Tayip Erdoğan’ın yaşadıkça unutamayacağı iki büyük travması var: Gezi Direnişi ve İstanbul yenilgisi… Bu iki büyük sarsıntıyı yıllar geçse de unutamıyor. Derindeki yarası bir türlü kapanmıyor. Zaman zaman anımsadıkça içini karabasanlar basıyor ve öç alma isteği yeniden depreşiyor. İkide bir eski
defterleri açması bundan… Gezi tutsakları, Anayasa Mahkemesi ve AİHM kararlarına karşın yıllardır içerde. Ama “Erdoğan’a darbe” masalını gündemde tutmak için yeni kurbanlar aranıyor. Şimdilerde bula bula Ayşe Barım’la meslektaşımız İsmail Saymaz’ı bulmuşlar!
Ekrem İmamoğlu korkusu, Saray rejiminin aklını başından almış! İBB Başkanı’na yönelik çok yönlü ve örgütlü saldırıların başlıca nedeni bu korku! Onunla artık sandıkta boy ölçüşemeyeceğini gören Erdoğan, çözümü hukuk dışı yollarda aramaya başladı. Cumhurbaşkanlığı adaylığı konuşulmaya başladığından beri İmamoğlu’nun başına gelmedik iş kalmadı. Onlarca akıl almaz davalar açtılar, “siyaset yasağı” getirmek istediler, Önce mazbatasını, sonra diplomasını iptal ettiler. Şirketine el koydular. Baskıyla, tehditle önünü kesemeyeceklerini anlayınca da gözaltına aldılar.
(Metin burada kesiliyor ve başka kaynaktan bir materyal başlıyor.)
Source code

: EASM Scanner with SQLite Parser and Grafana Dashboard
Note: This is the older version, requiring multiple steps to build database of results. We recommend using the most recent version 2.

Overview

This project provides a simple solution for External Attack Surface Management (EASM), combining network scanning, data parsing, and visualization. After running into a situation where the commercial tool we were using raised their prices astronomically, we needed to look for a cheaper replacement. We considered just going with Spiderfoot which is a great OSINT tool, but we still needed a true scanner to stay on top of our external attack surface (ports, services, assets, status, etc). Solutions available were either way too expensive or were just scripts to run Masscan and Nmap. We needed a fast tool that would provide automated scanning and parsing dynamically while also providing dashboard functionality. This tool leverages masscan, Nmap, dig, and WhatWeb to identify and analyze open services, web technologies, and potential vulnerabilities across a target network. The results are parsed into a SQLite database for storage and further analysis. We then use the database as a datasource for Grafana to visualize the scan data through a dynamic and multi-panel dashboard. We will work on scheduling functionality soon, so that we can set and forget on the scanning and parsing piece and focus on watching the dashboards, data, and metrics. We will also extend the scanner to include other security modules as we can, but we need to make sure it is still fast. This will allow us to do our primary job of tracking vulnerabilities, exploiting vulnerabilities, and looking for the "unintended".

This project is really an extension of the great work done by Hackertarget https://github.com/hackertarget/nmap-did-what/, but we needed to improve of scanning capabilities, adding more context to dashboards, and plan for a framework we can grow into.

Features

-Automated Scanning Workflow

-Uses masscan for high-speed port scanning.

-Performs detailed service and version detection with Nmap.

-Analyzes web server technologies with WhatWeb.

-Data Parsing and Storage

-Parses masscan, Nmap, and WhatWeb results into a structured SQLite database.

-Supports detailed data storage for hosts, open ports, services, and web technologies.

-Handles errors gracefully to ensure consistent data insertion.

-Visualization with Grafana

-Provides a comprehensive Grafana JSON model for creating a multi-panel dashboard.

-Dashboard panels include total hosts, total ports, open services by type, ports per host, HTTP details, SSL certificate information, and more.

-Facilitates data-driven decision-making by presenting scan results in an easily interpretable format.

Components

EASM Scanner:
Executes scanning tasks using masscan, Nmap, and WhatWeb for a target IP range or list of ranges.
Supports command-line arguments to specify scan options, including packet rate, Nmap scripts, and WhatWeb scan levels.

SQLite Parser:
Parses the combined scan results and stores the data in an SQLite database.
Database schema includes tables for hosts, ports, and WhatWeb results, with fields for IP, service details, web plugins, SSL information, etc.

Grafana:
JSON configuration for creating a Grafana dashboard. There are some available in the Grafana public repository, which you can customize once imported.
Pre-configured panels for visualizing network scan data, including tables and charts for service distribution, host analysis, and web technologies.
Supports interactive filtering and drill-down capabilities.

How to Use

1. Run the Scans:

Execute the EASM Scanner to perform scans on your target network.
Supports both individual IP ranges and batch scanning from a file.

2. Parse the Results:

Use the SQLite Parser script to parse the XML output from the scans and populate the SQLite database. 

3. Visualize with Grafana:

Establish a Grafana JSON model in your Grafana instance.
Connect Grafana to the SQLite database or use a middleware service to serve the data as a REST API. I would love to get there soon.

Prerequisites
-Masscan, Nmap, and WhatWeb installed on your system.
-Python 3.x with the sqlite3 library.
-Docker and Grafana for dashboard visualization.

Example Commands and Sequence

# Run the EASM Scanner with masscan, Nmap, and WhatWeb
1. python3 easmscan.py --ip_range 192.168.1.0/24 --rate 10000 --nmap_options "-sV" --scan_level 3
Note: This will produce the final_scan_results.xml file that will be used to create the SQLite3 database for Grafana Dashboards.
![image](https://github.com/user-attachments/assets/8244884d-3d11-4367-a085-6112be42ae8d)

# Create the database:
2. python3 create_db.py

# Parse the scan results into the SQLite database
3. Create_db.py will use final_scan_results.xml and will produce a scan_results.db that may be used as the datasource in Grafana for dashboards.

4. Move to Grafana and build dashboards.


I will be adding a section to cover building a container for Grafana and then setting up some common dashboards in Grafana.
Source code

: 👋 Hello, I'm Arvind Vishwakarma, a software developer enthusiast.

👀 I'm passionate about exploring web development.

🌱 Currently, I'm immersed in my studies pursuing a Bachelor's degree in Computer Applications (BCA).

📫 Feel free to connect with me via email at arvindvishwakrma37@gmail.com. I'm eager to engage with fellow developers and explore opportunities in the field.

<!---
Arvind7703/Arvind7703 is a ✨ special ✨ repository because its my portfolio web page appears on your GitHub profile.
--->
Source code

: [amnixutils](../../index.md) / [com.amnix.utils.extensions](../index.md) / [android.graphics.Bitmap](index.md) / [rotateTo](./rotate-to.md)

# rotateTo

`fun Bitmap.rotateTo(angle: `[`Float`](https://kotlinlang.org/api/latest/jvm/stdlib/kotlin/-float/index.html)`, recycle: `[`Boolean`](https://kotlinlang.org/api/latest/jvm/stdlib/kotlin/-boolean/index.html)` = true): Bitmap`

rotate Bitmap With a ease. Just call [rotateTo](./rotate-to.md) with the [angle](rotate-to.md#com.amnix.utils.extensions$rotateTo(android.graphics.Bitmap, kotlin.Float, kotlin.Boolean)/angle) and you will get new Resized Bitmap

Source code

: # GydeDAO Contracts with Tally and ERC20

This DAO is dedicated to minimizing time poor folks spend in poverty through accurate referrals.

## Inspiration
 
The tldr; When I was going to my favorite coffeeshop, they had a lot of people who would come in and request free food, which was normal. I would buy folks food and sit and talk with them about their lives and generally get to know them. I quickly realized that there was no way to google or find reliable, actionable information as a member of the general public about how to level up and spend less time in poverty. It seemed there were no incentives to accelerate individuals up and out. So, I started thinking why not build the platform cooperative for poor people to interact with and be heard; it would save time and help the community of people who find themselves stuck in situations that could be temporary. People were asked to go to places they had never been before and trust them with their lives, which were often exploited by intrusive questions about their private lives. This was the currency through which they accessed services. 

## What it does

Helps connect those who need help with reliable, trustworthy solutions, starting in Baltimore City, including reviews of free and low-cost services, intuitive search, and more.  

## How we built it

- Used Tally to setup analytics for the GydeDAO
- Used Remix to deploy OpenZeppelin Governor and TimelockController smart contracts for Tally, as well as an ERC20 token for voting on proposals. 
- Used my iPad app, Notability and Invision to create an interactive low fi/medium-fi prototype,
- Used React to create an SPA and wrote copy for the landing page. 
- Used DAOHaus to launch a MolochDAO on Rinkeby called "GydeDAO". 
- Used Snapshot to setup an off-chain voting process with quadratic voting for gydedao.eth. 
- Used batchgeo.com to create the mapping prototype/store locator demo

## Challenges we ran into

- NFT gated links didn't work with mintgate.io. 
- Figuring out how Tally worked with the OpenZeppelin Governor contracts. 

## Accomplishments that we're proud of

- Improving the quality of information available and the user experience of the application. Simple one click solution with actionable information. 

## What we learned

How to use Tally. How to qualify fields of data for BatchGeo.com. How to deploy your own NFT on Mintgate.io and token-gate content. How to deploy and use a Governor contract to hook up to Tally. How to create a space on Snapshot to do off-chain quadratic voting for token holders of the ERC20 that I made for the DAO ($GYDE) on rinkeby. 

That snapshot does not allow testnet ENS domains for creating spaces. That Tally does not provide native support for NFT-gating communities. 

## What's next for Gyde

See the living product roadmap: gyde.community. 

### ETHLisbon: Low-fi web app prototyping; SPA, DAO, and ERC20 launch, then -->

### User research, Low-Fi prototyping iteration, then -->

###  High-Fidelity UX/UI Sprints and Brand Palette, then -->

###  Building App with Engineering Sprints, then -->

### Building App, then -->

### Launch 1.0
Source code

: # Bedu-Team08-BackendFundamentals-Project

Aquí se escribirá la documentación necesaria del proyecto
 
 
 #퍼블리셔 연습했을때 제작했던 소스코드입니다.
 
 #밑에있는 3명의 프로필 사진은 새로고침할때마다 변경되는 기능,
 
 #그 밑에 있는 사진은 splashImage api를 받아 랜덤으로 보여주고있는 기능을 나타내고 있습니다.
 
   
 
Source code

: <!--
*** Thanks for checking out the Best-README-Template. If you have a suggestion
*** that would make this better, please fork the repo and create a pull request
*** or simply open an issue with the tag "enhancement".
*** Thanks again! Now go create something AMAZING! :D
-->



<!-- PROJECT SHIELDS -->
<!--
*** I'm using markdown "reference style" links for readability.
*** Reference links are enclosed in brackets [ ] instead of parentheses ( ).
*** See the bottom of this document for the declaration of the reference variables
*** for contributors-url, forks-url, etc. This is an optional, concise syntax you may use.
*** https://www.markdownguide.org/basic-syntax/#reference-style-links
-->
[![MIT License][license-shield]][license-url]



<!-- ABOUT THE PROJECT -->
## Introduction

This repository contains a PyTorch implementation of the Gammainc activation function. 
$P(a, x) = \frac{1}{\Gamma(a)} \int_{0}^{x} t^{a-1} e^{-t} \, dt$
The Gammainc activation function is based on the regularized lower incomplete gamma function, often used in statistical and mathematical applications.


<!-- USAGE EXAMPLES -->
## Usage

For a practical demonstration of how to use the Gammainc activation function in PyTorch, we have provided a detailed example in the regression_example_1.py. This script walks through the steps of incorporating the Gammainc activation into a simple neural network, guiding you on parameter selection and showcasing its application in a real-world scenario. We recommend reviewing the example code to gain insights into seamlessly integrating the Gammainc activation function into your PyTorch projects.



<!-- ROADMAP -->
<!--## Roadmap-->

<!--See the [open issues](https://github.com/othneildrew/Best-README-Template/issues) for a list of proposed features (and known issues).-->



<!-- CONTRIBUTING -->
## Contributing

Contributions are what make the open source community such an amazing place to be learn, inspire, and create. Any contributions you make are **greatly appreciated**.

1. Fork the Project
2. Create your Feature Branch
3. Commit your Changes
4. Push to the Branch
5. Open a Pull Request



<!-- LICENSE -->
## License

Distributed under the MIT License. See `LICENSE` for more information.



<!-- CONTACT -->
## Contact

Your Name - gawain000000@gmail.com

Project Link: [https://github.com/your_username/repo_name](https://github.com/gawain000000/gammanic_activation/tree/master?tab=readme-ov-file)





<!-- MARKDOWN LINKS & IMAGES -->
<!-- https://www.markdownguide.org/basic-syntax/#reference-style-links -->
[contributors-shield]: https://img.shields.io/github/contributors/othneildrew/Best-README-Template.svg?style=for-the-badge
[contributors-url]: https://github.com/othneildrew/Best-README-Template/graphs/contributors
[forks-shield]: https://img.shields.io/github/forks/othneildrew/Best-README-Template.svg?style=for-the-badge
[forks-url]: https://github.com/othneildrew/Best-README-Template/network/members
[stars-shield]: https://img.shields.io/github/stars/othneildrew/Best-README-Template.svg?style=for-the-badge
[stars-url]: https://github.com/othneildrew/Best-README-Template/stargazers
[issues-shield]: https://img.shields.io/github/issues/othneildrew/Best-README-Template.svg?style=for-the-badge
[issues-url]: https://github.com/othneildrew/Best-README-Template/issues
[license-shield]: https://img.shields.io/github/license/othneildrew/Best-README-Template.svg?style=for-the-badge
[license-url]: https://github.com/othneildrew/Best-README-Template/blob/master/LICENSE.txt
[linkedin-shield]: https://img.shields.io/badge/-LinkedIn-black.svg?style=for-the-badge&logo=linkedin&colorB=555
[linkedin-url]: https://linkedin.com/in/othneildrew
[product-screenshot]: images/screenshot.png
AKP de görüyor filmin sonuna yaklaştığını. O yüzden her gün artırıyor zorbalığını. Ama 23 yıllık parantezi kapatmanın zamanı geldi artık… Ülke olarak örgütlü bir kötülükle karşı karşıyayız. Bu ağır kuşatmadan ancak iyiliği örgütleyerek çıkabiliriz. Ben CHP’li değilim, sosyalistim. Ama CHP’nin yarın Ekrem İmamoğlu için ülke çapında kuracağı Dayanışma Sandığı’na giderek destek oyu vereceğim. İyilikten yana tüm yurttaşlarımızı da içinden geçtiğimiz tarihsel süreçte bu onurlu göreve çağırıyorum.
Zalimlerin zulmü varsa mazlumların da direnerek kazanacakları özgür bir dünya var!